Researchers from North Carolina State University and the University of Utah have advanced the field by combining artificial neural networks and teams of real mobile robots to demonstrate that the behavior necessary to play Capture the Flag can be evolved in a simulation.
"The original idea... came from the desire to find a way to automatically program robots to perform tasks that humans don't know how to do, or tasks which humans don't know how to do well," said Andrew Nelson, now a visiting researcher at the University of South Florida.
After this introduction, let's look at how they developed and trained the neural networks -- and the robots.
The capture-the-flag learning behavior evolved in a computer simulation. The researchers randomly generated a large population of neural networks, then organized individual neural networks into teams of simulated robots that played tournaments of games against each other, said Nelson.

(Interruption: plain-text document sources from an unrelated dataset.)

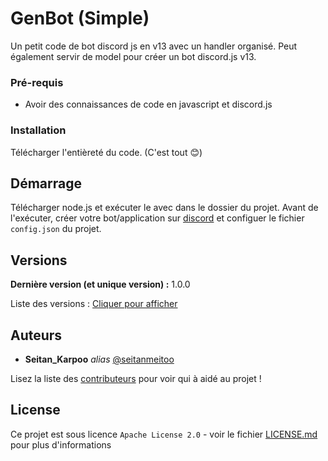 # GenBot (Simple)

Un petit code de bot discord js en v13 avec un handler organisé. Peut également servir de model pour créer un bot discord.js v13.

### Pré-requis

- Avoir des connaissances de code en javascript et discord.js

### Installation

Télécharger l'entièreté du code. (C'est tout 😊)

## Démarrage

Télécharger node.js et exécuter le avec dans le dossier du projet.
Avant de l'exécuter, créer votre bot/application sur [discord](https://discord.com/developers/) et configuer le fichier `config.json` du projet.

## Versions

**Dernière version (et unique version) :** 1.0.0

Liste des versions : [Cliquer pour afficher](https://github.com/seitanmeitoo/GenBot/tags)

## Auteurs
* **Seitan_Karpoo** _alias_ [@seitanmeitoo](https://github.com/seitanmeitoo)

Lisez la liste des [contributeurs](https://github.com/seitanmeitoo/GenBot/contributors) pour voir qui à aidé au projet !

## License

Ce projet est sous licence ``Apache License 2.0`` - voir le fichier [LICENSE.md](LICENSE.md) pour plus d'informations
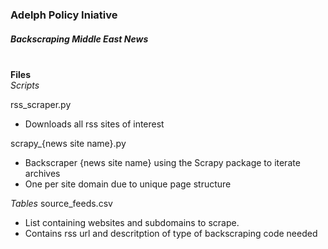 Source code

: ### Adelph Policy Iniative
##### Backscraping Middle East News

<br>**Files**<br>
*Scripts*

rss_scraper.py
- Downloads all rss sites of interest

scrapy_{news site name}.py
- Backscraper {news site name} using the Scrapy package to iterate archives
- One per site domain due to unique page structure

*Tables*
source_feeds.csv
- List containing websites and subdomains to scrape.
- Contains rss url and descritption of type of backscraping code needed
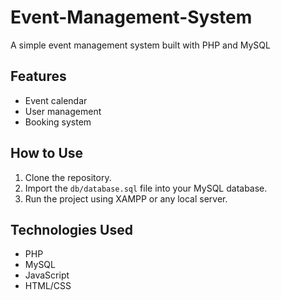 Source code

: # Event-Management-System
A simple event management system built with PHP and MySQL

## Features
- Event calendar
- User management
- Booking system

## How to Use
1. Clone the repository.
2. Import the `db/database.sql` file into your MySQL database.
3. Run the project using XAMPP or any local server.

## Technologies Used
- PHP
- MySQL
- JavaScript
- HTML/CSS

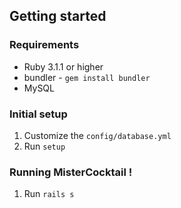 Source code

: ## Getting started

### Requirements

- Ruby 3.1.1 or higher
- bundler - `gem install bundler`
- MySQL

### Initial setup

1. Customize the `config/database.yml`
2. Run `setup`

### Running MisterCocktail ! 

1. Run `rails s`



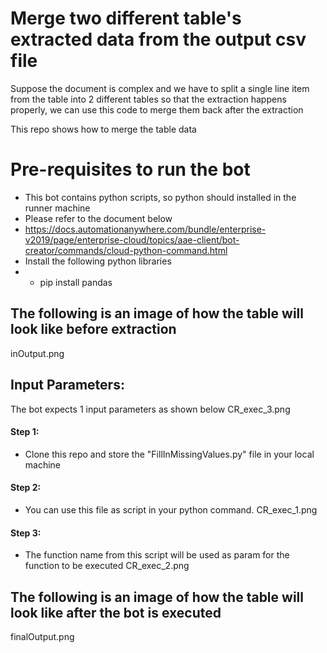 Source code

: # Merge two different table's extracted data from the output csv file

Suppose the document is complex and we have to split a single line item from the table into 2 different tables so that the extraction happens properly,
we can use this code to merge them back after the extraction

This repo shows how to merge the table data

# Pre-requisites to run the bot
* This bot contains python scripts, so python should installed in the runner machine
* Please refer to the document below
* https://docs.automationanywhere.com/bundle/enterprise-v2019/page/enterprise-cloud/topics/aae-client/bot-creator/commands/cloud-python-command.html
* Install the following python libraries
* * pip install pandas

## The following is an image of how the table will look like before extraction

inOutput.png

## Input Parameters:
The bot expects 1 input parameters as shown below
CR_exec_3.png

#### Step 1:
* Clone this repo and store the "FillInMissingValues.py" file in your local machine

#### Step 2:
* You can use this file as script in your python command.
CR_exec_1.png

#### Step 3:
* The function name from this script will be used as param for the function to be executed
CR_exec_2.png


## The following is an image of how the table will look like after the bot is executed

finalOutput.png


 


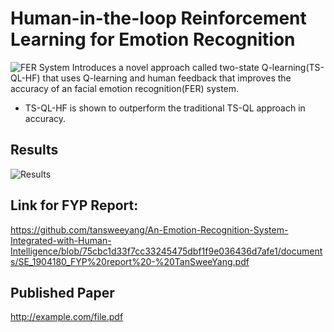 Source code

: # Human-in-the-loop Reinforcement Learning for Emotion Recognition
![FER System](https://github.com/tansweeyang/Human-in-the-loop-Reinforcement-Learning-for-Emotion-Recognition/blob/ba6fc30777812190ac3a97de65332fbf957dfd28/FER_Flow.jpg)
Introduces a novel approach called two-state Q-learning(TS-QL-HF) that uses Q-learning and human feedback that improves the accuracy of an facial emotion recognition(FER) system.
- TS-QL-HF is shown to outperform the traditional TS-QL approach in accuracy.

## Results
![Results](https://github.com/tansweeyang/Human-in-the-loop-Reinforcement-Learning-for-Emotion-Recognition/blob/98b84ab686210d67d84b11fb996dbc64103e4fbe/Results.jpg)

## Link for FYP Report: 
https://github.com/tansweeyang/An-Emotion-Recognition-System-Integrated-with-Human-Intelligence/blob/75cbc1d33f7cc33245475dbf1f9e036436d7afe1/documents/SE_1904180_FYP%20report%20-%20TanSweeYang.pdf

## Published Paper
http://example.com/file.pdf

After each tournament, the losing networks were deleted from the population, and the winning neural networks were duplicated, altered slightly, and returned to the population.
When they first start learning, [the networks] are unable to drive the robots correctly or even avoid objects or one another," said Nelson. "However, some of the networks are bound to be slightly better than others and this [is] enough to get the artificial evolution process started," he said. "After that, competition will drive the process to evolve better and better networks."
After several hundred generations, the neural networks had evolved well enough to play the game competently and were transferred into real robots for testing in a real environment. "The trained neural networks were copied directly onto the real robots' onboard computers," said Nelson.
Here are two EvBots trying to find their way (Credit: Center for Robotics and Intelligent Machines (CRIM), North Carolina State University). |
What can we expect from these robots trained by evolution?
The method could be used to automatically tune well-defined components of robot control systems, said Nelson. "For example, a robot might retune its object avoidance mechanisms upon entering a new environment -- outdoors vs. inside," he said. This could be used practically in 3 to 6 years, he said.
The long-term benefit of evolutionary robotics research is that it may lead to controllers for robots that can automatically adapt to unknown environments, said Nelson. This ability is many years off, however -- more than 10, and perhaps as many as 50 years, he said.
The research work was published by the Robotics and Autonomous Systems journal in its March 31, 2004 issue (Volume 46, Issue 3, Pages 135-150) under the name "Evolution of neural controllers for competitive game playing with teams of mobile robots." Here are the links to the abstract and to the full report (PDF format, 16 pages, 443 KB). If the paper is quite technical, it also contains dozens of diagrams and illustrations showing the training process.